→ **What the task asks**:
All of the data is to be written out again exactly, without the pictures.

+++

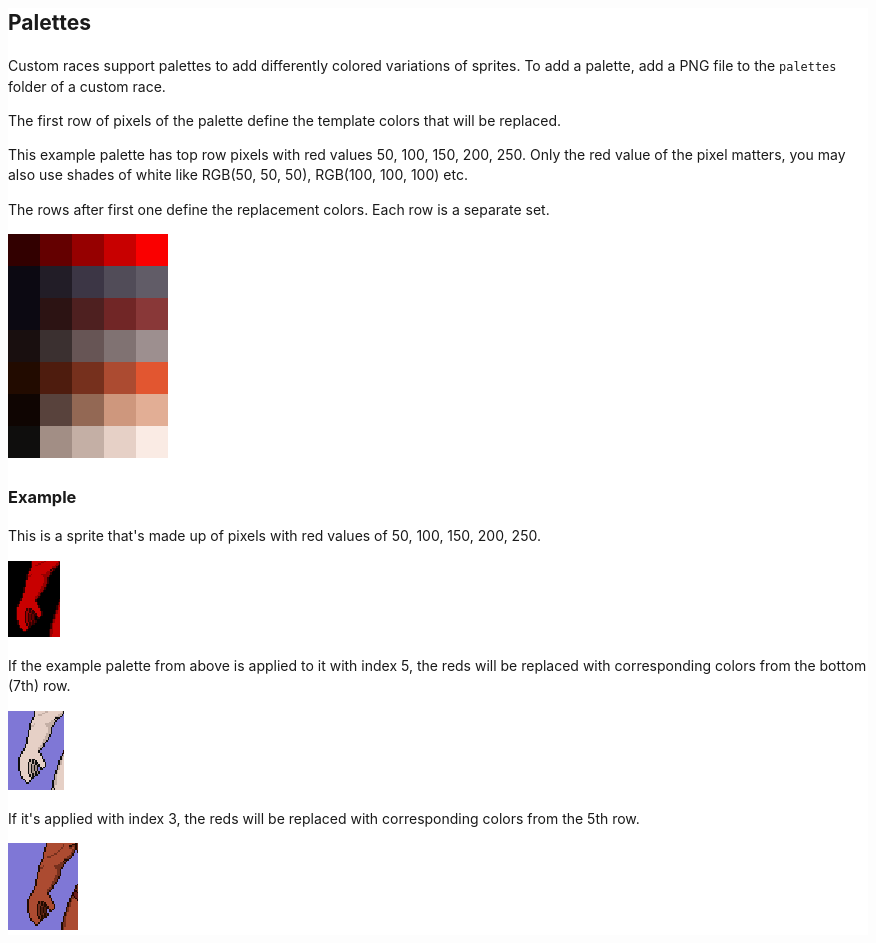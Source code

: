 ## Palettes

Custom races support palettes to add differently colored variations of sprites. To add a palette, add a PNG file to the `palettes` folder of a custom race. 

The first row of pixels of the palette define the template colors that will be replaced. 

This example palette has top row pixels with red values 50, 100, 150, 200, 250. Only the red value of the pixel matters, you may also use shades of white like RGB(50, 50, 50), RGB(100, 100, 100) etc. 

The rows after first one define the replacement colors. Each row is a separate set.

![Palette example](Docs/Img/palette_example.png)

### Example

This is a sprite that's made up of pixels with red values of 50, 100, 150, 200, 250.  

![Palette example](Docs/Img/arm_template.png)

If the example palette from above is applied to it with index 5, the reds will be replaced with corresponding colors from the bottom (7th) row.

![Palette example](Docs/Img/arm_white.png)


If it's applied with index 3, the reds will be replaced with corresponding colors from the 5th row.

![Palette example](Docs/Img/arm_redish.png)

+++

→ **Expected output**:
Source code

: ## Palettes

Custom races support palettes to add differently colored variations of sprites. To add a palette, add a PNG file to the `palettes` folder of a custom race. 

The first row of pixels of the palette define the template colors that will be replaced. 

This example palette has top row pixels with red values 50, 100, 150, 200, 250. Only the red value of the pixel matters, you may also use shades of white like RGB(50, 50, 50), RGB(100, 100, 100) etc. 

The rows after first one define the replacement colors. Each row is a separate set.

![Palette example](Docs/Img/palette_example.png)

### Example

This is a sprite that's made up of pixels with red values of 50, 100, 150, 200, 250.  

![Palette example](Docs/Img/arm_template.png)

If the example palette from above is applied to it with index 5, the reds will be replaced with corresponding colors from the bottom (7th) row.

![Palette example](Docs/Img/arm_white.png)


If it's applied with index 3, the reds will be replaced with corresponding colors from the 5th row.

![Palette example](Docs/Img/arm_redish.png)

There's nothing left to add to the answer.